Saved data entries:
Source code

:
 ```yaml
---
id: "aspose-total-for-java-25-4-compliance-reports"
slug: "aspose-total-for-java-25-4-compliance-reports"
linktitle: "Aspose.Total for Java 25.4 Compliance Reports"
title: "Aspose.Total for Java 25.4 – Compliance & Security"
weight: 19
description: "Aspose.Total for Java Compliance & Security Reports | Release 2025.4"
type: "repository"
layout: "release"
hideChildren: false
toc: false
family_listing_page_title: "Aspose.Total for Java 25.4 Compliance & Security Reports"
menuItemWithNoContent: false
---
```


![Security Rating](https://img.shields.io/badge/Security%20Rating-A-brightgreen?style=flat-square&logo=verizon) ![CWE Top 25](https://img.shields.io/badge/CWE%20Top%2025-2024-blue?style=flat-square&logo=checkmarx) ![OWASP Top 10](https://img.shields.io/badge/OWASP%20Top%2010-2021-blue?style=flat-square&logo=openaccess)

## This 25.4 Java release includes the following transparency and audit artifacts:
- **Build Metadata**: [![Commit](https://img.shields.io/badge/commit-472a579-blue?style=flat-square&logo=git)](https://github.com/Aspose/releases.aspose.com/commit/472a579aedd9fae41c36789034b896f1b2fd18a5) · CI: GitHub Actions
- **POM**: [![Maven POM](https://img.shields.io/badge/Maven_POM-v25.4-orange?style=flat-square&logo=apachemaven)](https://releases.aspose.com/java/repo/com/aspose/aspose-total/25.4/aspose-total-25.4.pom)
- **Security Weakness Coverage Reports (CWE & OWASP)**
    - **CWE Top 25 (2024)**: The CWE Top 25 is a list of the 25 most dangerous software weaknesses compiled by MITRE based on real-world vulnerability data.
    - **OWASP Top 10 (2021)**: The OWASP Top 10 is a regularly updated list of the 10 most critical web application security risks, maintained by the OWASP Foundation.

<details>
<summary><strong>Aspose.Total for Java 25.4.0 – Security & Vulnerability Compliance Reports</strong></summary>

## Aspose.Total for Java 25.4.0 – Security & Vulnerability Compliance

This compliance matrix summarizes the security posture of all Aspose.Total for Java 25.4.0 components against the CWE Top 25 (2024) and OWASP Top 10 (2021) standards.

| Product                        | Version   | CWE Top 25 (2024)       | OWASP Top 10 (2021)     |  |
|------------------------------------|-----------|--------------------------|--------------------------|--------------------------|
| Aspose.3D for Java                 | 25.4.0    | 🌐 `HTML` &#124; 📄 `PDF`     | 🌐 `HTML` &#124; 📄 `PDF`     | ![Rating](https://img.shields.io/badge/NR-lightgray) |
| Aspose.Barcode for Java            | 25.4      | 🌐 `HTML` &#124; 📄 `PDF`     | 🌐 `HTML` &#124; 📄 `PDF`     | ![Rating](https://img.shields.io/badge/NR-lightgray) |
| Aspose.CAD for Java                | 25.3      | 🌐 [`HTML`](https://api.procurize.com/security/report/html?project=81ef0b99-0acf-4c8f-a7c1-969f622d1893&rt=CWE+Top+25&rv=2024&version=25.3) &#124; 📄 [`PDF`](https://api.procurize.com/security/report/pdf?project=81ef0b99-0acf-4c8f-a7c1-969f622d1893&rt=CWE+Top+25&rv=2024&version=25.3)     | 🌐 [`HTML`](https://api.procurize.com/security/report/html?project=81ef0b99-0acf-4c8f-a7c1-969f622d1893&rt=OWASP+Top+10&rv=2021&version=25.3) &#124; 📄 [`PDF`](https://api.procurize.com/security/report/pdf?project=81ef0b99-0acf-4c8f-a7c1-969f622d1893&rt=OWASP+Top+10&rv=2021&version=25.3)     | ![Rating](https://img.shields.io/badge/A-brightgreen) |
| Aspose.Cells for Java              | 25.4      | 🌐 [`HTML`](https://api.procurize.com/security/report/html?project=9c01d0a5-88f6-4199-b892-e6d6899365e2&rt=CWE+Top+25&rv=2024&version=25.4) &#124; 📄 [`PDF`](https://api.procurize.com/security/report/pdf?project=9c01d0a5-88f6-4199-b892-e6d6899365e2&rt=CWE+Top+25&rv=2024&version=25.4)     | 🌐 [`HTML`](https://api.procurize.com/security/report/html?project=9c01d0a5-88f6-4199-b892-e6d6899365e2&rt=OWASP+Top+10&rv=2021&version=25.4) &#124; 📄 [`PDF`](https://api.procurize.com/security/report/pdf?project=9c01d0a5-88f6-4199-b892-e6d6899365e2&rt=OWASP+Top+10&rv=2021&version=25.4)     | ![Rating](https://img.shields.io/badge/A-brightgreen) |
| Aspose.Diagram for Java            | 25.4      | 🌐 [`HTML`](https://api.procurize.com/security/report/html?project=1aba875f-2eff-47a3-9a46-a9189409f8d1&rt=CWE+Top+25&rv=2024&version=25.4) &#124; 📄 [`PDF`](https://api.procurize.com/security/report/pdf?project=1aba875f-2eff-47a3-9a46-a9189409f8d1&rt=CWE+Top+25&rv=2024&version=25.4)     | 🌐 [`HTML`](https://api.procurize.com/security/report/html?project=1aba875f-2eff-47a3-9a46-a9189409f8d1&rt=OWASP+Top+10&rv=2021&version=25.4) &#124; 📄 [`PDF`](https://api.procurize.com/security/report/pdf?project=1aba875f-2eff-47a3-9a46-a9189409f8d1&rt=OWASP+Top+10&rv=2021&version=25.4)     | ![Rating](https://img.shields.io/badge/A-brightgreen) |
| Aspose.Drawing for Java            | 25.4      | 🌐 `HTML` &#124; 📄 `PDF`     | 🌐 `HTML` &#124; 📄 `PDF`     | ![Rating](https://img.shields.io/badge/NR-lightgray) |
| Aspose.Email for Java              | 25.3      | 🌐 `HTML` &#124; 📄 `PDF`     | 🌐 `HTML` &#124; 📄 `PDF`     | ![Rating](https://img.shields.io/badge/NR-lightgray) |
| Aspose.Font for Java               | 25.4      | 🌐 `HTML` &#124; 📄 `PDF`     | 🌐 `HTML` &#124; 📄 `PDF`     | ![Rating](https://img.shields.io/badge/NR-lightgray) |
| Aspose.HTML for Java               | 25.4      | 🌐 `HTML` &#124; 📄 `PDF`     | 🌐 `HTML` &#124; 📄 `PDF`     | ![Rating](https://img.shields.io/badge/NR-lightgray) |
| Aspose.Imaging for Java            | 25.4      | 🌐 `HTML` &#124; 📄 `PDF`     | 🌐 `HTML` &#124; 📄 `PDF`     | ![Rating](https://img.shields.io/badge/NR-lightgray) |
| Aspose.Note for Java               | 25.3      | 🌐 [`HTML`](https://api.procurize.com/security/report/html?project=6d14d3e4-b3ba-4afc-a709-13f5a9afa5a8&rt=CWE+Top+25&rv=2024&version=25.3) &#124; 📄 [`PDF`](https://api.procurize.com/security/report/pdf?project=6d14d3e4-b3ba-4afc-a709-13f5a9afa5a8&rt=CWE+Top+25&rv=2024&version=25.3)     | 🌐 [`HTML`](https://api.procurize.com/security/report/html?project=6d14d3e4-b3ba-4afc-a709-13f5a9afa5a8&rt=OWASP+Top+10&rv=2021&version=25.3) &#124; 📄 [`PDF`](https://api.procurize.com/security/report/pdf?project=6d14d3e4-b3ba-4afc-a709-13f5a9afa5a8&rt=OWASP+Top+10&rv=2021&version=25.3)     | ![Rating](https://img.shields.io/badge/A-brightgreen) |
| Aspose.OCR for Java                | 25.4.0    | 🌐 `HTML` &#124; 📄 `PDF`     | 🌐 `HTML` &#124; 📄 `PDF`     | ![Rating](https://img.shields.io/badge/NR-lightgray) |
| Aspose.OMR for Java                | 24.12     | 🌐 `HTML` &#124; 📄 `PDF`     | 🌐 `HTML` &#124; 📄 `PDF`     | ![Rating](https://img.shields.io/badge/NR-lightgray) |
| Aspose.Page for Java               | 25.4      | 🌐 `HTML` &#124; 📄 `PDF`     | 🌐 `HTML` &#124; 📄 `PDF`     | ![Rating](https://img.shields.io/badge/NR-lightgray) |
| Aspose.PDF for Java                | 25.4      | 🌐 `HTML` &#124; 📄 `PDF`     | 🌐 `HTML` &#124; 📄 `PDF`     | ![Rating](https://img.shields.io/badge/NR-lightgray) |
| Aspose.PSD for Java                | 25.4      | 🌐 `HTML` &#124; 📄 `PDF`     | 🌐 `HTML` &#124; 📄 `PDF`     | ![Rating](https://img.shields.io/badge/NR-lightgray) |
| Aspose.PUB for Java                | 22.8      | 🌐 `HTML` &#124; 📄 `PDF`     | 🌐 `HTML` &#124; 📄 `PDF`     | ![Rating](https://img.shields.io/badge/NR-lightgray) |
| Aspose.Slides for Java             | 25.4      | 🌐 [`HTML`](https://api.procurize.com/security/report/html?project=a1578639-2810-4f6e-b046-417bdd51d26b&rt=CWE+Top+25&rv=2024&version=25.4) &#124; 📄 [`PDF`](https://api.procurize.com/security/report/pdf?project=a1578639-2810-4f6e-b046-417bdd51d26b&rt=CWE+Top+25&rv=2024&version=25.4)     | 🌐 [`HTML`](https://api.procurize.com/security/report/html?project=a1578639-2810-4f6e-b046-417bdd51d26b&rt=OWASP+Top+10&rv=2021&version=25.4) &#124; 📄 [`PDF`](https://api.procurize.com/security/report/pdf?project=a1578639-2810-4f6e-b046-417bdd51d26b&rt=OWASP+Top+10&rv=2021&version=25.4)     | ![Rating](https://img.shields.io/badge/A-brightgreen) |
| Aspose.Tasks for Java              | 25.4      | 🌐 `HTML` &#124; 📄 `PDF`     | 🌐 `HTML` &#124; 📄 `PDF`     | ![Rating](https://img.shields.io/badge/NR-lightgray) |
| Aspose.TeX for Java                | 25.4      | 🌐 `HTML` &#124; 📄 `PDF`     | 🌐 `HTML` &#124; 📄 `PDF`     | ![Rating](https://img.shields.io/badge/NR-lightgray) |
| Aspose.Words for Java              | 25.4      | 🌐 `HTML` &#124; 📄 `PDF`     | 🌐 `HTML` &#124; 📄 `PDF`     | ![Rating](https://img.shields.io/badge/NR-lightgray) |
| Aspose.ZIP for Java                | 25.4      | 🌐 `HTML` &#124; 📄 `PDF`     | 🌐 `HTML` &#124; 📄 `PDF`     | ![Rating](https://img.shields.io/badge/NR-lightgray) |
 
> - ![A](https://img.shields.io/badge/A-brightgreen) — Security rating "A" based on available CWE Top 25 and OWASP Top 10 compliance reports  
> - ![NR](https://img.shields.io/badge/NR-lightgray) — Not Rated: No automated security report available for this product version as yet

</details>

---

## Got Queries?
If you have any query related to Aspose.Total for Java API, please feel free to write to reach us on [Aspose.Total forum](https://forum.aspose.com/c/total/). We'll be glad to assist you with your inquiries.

THE TASK:
The reply should consist of one number, the count of lines above with the string "style" in them.

RESULT FOR THIS EXERCISE:
3